Top of Input for this task
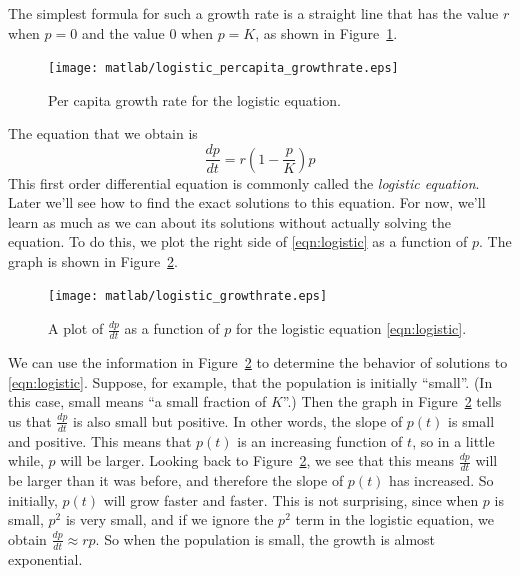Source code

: \documentclass{book}
\begin{document}
The simplest formula for such a growth rate is a straight line that has
the value $r$ when $p=0$ and the value $0$ when $p=K$, as shown in
Figure~\ref{fig:growthrate}.
\begin{figure}
\centerline{\texttt{[image: matlab/logistic\_percapita\_growthrate.eps]}} 
\caption{Per capita growth rate for the logistic equation.}
\label{fig:growthrate}
\end{figure} 
The equation that we obtain is
\begin{equation}
  \frac{dp}{dt} = r\left(1-\frac{p}{K}\right)p
\label{eqn:logistic}
\end{equation}
This first order differential equation is commonly called the \emph{logistic equation}.
Later we'll see how to find the exact solutions to this equation.
For now, we'll learn as much as we can about its solutions without actually solving the
equation.  To do this, we plot the right side of \eqref{eqn:logistic} as a function of $p$.
The graph is shown in Figure~\ref{fig:logisticrhs}.
\begin{figure}
\centerline{\texttt{[image: matlab/logistic\_growthrate.eps]}} 
\caption{A plot of $\frac{dp}{dt}$ as a function of $p$ for the logistic
equation \eqref{eqn:logistic}.}
\label{fig:logisticrhs}
\end{figure}
We can use the information in Figure~\ref{fig:logisticrhs} to determine the
behavior of solutions to \eqref{eqn:logistic}.
Suppose, for example, that the population is initially ``small''.
(In this case, small means ``a small fraction of $K$''.)
Then the graph in Figure~\ref{fig:logisticrhs} tells us that
$\frac{dp}{dt}$ is also small but positive.  In other words, the slope
of $p(t)$ is small and positive.  This means that $p(t)$ is an increasing
function of $t$, so in a little while, $p$ will be larger.  Looking back to
Figure~\ref{fig:logisticrhs}, we see that this means $\frac{dp}{dt}$ will be
larger than it was before, and therefore the slope of $p(t)$ has increased.
So initially, $p(t)$ will grow faster and faster.  This is not surprising, since
when $p$ is small, $p^2$ is very small, and if we ignore the $p^2$ term in the
logistic equation, we obtain $\frac{dp}{dt} \approx rp$.  So when the
population is small, the growth is almost exponential.
\end{document}
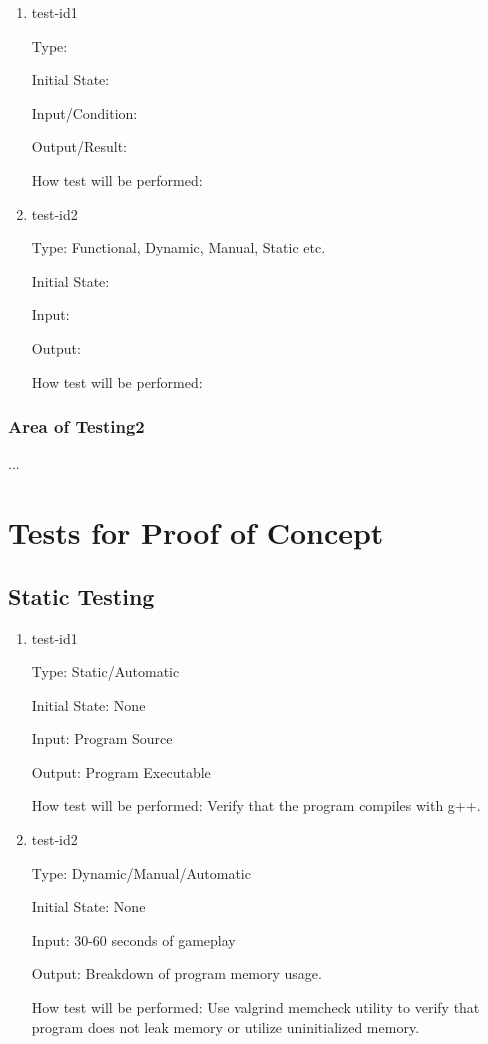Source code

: \documentclass[12pt, titlepage]{article}
\begin{document}
		\begin{enumerate}

			\item{test-id1\\}

			Type: 
								
			Initial State: 
								
			Input/Condition: 
								
			Output/Result: 
								
			How test will be performed: 
								
			\item{test-id2\\}

			Type: Functional, Dynamic, Manual, Static etc.
								
			Initial State: 
								
			Input: 
								
			Output: 
								
			How test will be performed: 

		\end{enumerate}

	\subsubsection{Area of Testing2}
	...

\newpage
\section{Tests for Proof of Concept}

	\subsection{Static Testing}

		\begin{enumerate}

		\item{test-id1\\}

		Type: Static/Automatic
							
		Initial State: None
							
		Input: Program Source
							
		Output: Program Executable
							
		How test will be performed: Verify that the program compiles with g++.
							
		\item{test-id2\\}

		Type: Dynamic/Manual/Automatic
							
		Initial State: None
							
		Input: 30-60 seconds of gameplay
							
		Output: Breakdown of program memory usage.
							
		How test will be performed: Use valgrind memcheck utility to verify that program does not leak memory or utilize uninitialized memory.

		\end{enumerate}
\end{document}
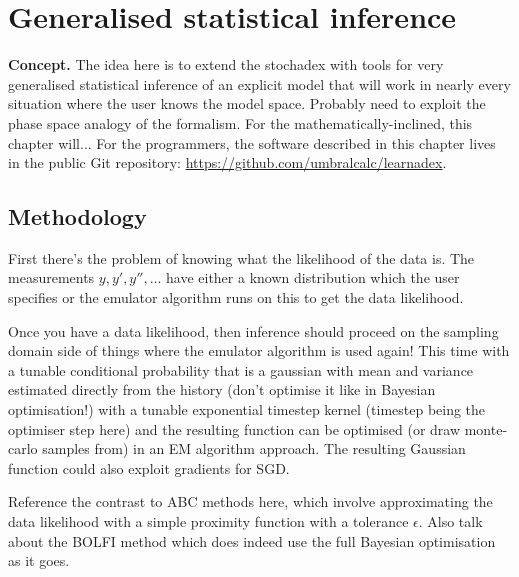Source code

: \chapter{\sffamily Generalised statistical inference}

{\bfseries\sffamily Concept.} The idea here is to extend the stochadex with tools for very generalised statistical inference of an explicit model that will work in nearly every situation where the user knows the model space. Probably need to exploit the phase space analogy of the formalism. For the mathematically-inclined, this chapter will... For the programmers, the software described in this chapter lives in the public Git repository: \href{https://github.com/umbralcalc/learnadex}{https://github.com/umbralcalc/learnadex}.


\section{\sffamily Methodology}

First there's the problem of knowing what the likelihood of the data is. The measurements $y, y', y'', \dots$ have either a known distribution which the user specifies or the emulator algorithm runs on this to get the data likelihood.

Once you have a data likelihood, then inference should proceed on the sampling domain side of things where the emulator algorithm is used again! This time with a tunable conditional probability that is a gaussian with mean and variance estimated directly from the history (don't optimise it like in Bayesian optimisation!) with a tunable exponential timestep kernel (timestep being the optimiser step here) and the resulting function can be optimised (or draw monte-carlo samples from) in an EM algorithm approach. The resulting Gaussian function could also exploit gradients for SGD.

Reference the contrast to ABC methods here, which involve approximating the data likelihood with a simple proximity function with a tolerance $\epsilon$. Also talk about the BOLFI method which does indeed use the full Bayesian optimisation as it goes.

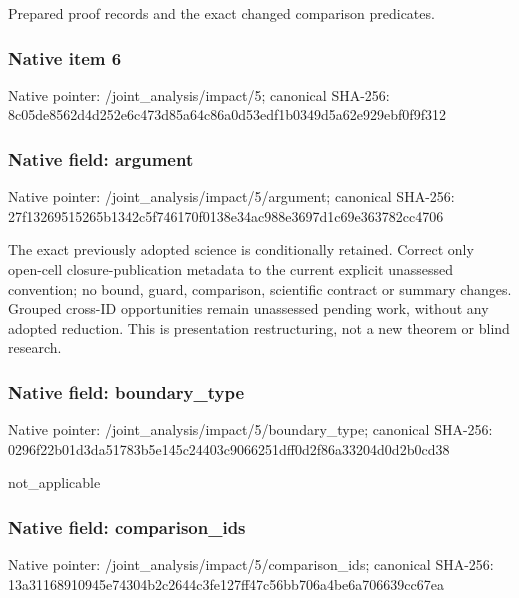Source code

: \documentclass[10pt,a4paper]{article}
\begin{document}
\begingroup\raggedright\sloppy Prepared proof records and the exact changed comparison predicates.\par\endgroup

\subsubsection{Native item 6}
Native pointer: /joint\_\allowbreak{}analysis/impact/5; canonical SHA-256: 8c05de8562d4d252e6c473d85a64c86a0d53edf1b0349d5a62e929ebf0f9f312

\subsubsection{Native field: argument}
Native pointer: /joint\_\allowbreak{}analysis/impact/5/argument; canonical SHA-256: 27f13269515265b1342c5f746170f0138e34ac988e3697d1c69e363782cc4706

\begingroup\raggedright\sloppy The exact previously adopted science is conditionally retained. Correct only open-cell closure-publication metadata to the current explicit unassessed convention;\allowbreak{} no bound,\allowbreak{} guard,\allowbreak{} comparison,\allowbreak{} scientific contract or summary changes. Grouped cross-ID opportunities remain unassessed pending work,\allowbreak{} without any adopted reduction. This is presentation restructuring,\allowbreak{} not a new theorem or blind research.\par\endgroup

\subsubsection{Native field: boundary\_\allowbreak{}type}
Native pointer: /joint\_\allowbreak{}analysis/impact/5/boundary\_\allowbreak{}type; canonical SHA-256: 0296f22b01d3da51783b5e145c24403c9066251dff0d2f86a33204d0d2b0cd38

\begingroup\raggedright\sloppy not\_\allowbreak{}applicable\par\endgroup

\subsubsection{Native field: comparison\_\allowbreak{}ids}
Native pointer: /joint\_\allowbreak{}analysis/impact/5/comparison\_\allowbreak{}ids; canonical SHA-256: 13a31168910945e74304b2c2644c3fe127ff47c56bb706a4be6a706639cc67ea
\end{document}
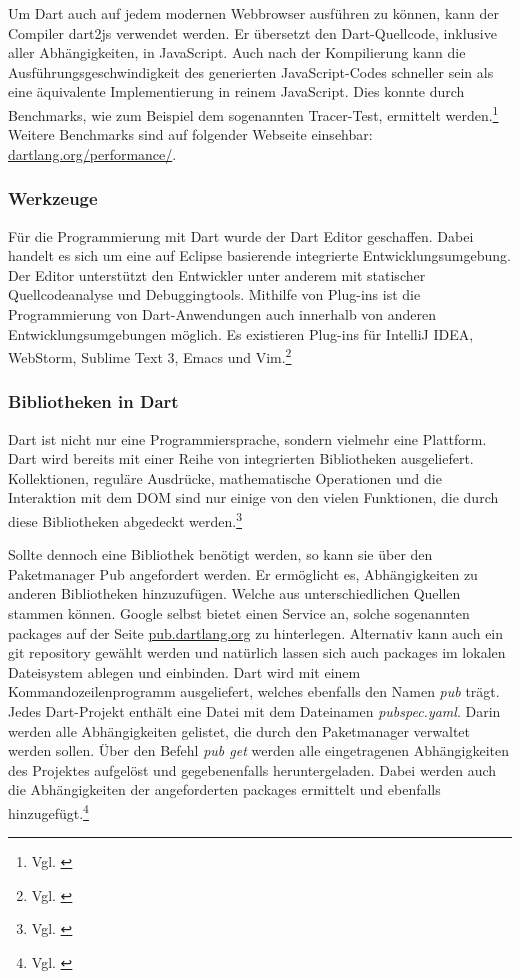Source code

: Um Dart auch auf jedem modernen Webbrowser ausführen zu können, kann der Compiler dart2js verwendet werden. Er übersetzt den Dart-Quellcode, inklusive aller Abhängig\-keiten, in JavaScript. Auch nach der Kompilierung kann die Ausführungs\-geschwindig\-keit des generierten JavaScript-Codes schneller sein als eine äquivalente Implementierung in reinem JavaScript. Dies konnte durch Benchmarks, wie zum Beispiel dem sogenannten Tracer-Test, ermittelt werden.\footnote{Vgl. \cite[S. 2 f]{belchin2015advanced}}
Weitere Benchmarks sind auf folgender Webseite einsehbar: \url{dartlang.org/performance/}.

\subsubsection{Werkzeuge}

Für die Programmierung mit Dart wurde der Dart Editor geschaffen. Dabei handelt es sich um eine auf Eclipse basierende integrierte Entwicklungsumgebung. Der Editor unterstützt den Entwickler unter anderem mit statischer Quellcodeanalyse und Debuggingtools. Mithilfe von Plug-ins ist die Programmierung von Dart-Anwendungen auch innerhalb von anderen Entwicklungsumgebungen möglich. Es existieren Plug-ins für IntelliJ IDEA, WebStorm, Sublime Text 3, Emacs und Vim.\footnote{Vgl. \cite[o. S.]{akopkokhyants2014mastering}}

\subsubsection{Bibliotheken in Dart}

Dart ist nicht nur eine Programmiersprache, sondern vielmehr eine Plattform. Dart wird bereits mit einer Reihe von integrierten Bibliotheken ausgeliefert. Kollektionen, reguläre Ausdrücke, mathematische Operationen und die Interaktion mit dem DOM sind nur einige von den vielen Funktionen, die durch diese Bibliotheken abgedeckt werden.\footnote{Vgl. \cite[S. 4]{walrath2012dart}}

Sollte dennoch eine Bibliothek benötigt werden, so kann sie über den Paketmanager Pub angefordert werden. Er ermöglicht es, Abhängig\-keiten zu anderen Bibliotheken hinzuzufügen. Welche aus unterschiedlichen Quellen stammen können. Google selbst bietet einen Service an, solche sogenannten packages auf der Seite \url{pub.dartlang.org} zu hinterlegen. Alternativ kann auch ein git repository gewählt werden und natürlich lassen sich auch packages im lokalen Datei\-system ablegen und einbinden. Dart wird mit einem Kommando\-zeilen\-programm ausgeliefert, welches ebenfalls den Namen \textit{pub} trägt. Jedes Dart-Projekt enthält eine Datei mit dem Datei\-namen \textit{pubspec.yaml}. Darin werden alle Abhängig\-keiten gelistet, die durch den Paketmanager verwaltet werden sollen. Über den Befehl \textit{pub get} werden alle eingetragenen Abhängig\-keiten des Projektes aufgelöst und gegebenenfalls heruntergeladen. Dabei werden auch die Abhängig\-keiten der angeforderten packages ermittelt und ebenfalls hinzugefügt.\footnote{Vgl. \cite[S. 183]{kopec2014dart}}

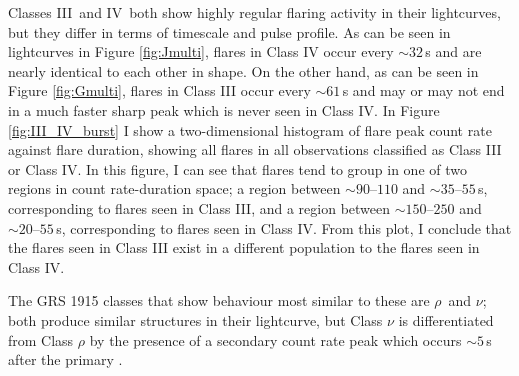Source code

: \par Classes III\indexiii\ and IV\indexiv\ both show highly regular flaring activity in their lightcurves, but they differ in terms of timescale and pulse profile.  As can be seen in lightcurves in Figure \ref{fig:Jmulti}, flares in Class IV occur every $\sim32$\,s and are nearly identical to each other in shape.  On the other hand, as can be seen in Figure \ref{fig:Gmulti}, flares in Class III occur every $\sim61$\,s and may or may not end in a much faster sharp peak which is never seen in Class IV.  In Figure \ref{fig:III_IV_burst} I show a two-dimensional histogram of flare peak count rate against flare duration, showing all flares in all observations classified as Class III or Class IV.  In this figure, I can see that flares tend to group in one of two regions in count rate-duration space; a region between $\sim90\mbox{--}110$ \spcu and $\sim35\mbox{--}55$\,s, corresponding to flares seen in Class III, and a region between $\sim150\mbox{--}250$ \spcu and $\sim20\mbox{--}55$\,s, corresponding to flares seen in Class IV.  From this plot, I conclude that the flares seen in Class III exist in a different population to the flares seen in Class IV.
\par The GRS 1915 classes that show behaviour most similar to these are $\rho$\indexrho\ and $\nu$\indexnu; both produce similar structures in their lightcurve, but Class $\nu$ is differentiated from Class $\rho$ by the presence of a secondary count rate peak which occurs $\sim5$\,s after the primary \citep{Belloni_GRS_MI}.

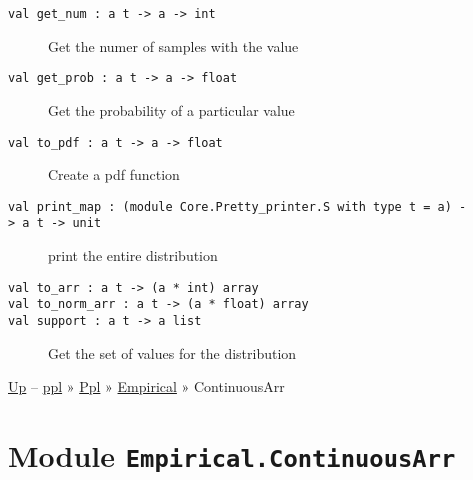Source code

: \begin{description}
\item[{\protect\hyperlink{val-getux5fnum}{}\texttt{val\ get\_num\ :\ \textquotesingle{}a\ t\ -\textgreater{}\ \textquotesingle{}a\ -\textgreater{}\ int}}]
Get the numer of samples with the value
\end{description}

\begin{description}
\item[{\protect\hyperlink{val-getux5fprob}{}\texttt{val\ get\_prob\ :\ \textquotesingle{}a\ t\ -\textgreater{}\ \textquotesingle{}a\ -\textgreater{}\ float}}]
Get the probability of a particular value
\end{description}

\begin{description}
\item[{\protect\hyperlink{val-toux5fpdf}{}\texttt{val\ to\_pdf\ :\ \textquotesingle{}a\ t\ -\textgreater{}\ \textquotesingle{}a\ -\textgreater{}\ float}}]
Create a pdf function
\end{description}

\begin{description}
\item[{\protect\hyperlink{val-printux5fmap}{}\texttt{val\ print\_map\ :\ (module\ Core.Pretty\_printer.S\ with\ type\ t\ =\ \textquotesingle{}a)\ -\textgreater{}\ \textquotesingle{}a\ t\ -\textgreater{}\ unit}}]
print the entire distribution
\end{description}

\begin{description}
\item[{\protect\hyperlink{val-toux5farr}{}\texttt{val\ to\_arr\ :\ \textquotesingle{}a\ t\ -\textgreater{}\ (\textquotesingle{}a\ *\ int)\ array}\\
\protect\hyperlink{val-toux5fnormux5farr}{}\texttt{val\ to\_norm\_arr\ :\ \textquotesingle{}a\ t\ -\textgreater{}\ (\textquotesingle{}a\ *\ float)\ array}\\
\protect\hyperlink{val-support}{}\texttt{val\ support\ :\ \textquotesingle{}a\ t\ -\textgreater{}\ \textquotesingle{}a\ list}}]
Get the set of values for the distribution
\end{description}

\href{../index.html}{Up} -- \href{../../../index.html}{ppl} »
\href{../../index.html}{Ppl} » \href{../index.html}{Empirical} »
ContinuousArr

\section{\texorpdfstring{Module
\texttt{Empirical.ContinuousArr}}{Module Empirical.ContinuousArr}}\label{module-empirical.continuousarr}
Bottom of Input for this task
Using the entries above, transcribe exactly from the line that has "changed comparison predicates.\par\endgroup" through the line that has "Um Dart auch". Pictures are dropped.

Output of the exercise ::
\begingroup\raggedright\sloppy Prepared proof records and the exact changed comparison predicates.\par\endgroup

\subsubsection{Native item 6}
Native pointer: /joint\_\allowbreak{}analysis/impact/5; canonical SHA-256: 8c05de8562d4d252e6c473d85a64c86a0d53edf1b0349d5a62e929ebf0f9f312

\subsubsection{Native field: argument}
Native pointer: /joint\_\allowbreak{}analysis/impact/5/argument; canonical SHA-256: 27f13269515265b1342c5f746170f0138e34ac988e3697d1c69e363782cc4706

\begingroup\raggedright\sloppy The exact previously adopted science is conditionally retained. Correct only open-cell closure-publication metadata to the current explicit unassessed convention;\allowbreak{} no bound,\allowbreak{} guard,\allowbreak{} comparison,\allowbreak{} scientific contract or summary changes. Grouped cross-ID opportunities remain unassessed pending work,\allowbreak{} without any adopted reduction. This is presentation restructuring,\allowbreak{} not a new theorem or blind research.\par\endgroup

\subsubsection{Native field: boundary\_\allowbreak{}type}
Native pointer: /joint\_\allowbreak{}analysis/impact/5/boundary\_\allowbreak{}type; canonical SHA-256: 0296f22b01d3da51783b5e145c24403c9066251dff0d2f86a33204d0d2b0cd38

\begingroup\raggedright\sloppy not\_\allowbreak{}applicable\par\endgroup

\subsubsection{Native field: comparison\_\allowbreak{}ids}
Native pointer: /joint\_\allowbreak{}analysis/impact/5/comparison\_\allowbreak{}ids; canonical SHA-256: 13a31168910945e74304b2c2644c3fe127ff47c56bb706a4be6a706639cc67ea
\end{document}
Source code

: Um Dart auch auf jedem modernen Webbrowser ausführen zu können, kann der Compiler dart2js verwendet werden. Er übersetzt den Dart-Quellcode, inklusive aller Abhängig\-keiten, in JavaScript. Auch nach der Kompilierung kann die Ausführungs\-geschwindig\-keit des generierten JavaScript-Codes schneller sein als eine äquivalente Implementierung in reinem JavaScript. Dies konnte durch Benchmarks, wie zum Beispiel dem sogenannten Tracer-Test, ermittelt werden.\footnote{Vgl. \cite[S. 2 f]{belchin2015advanced}}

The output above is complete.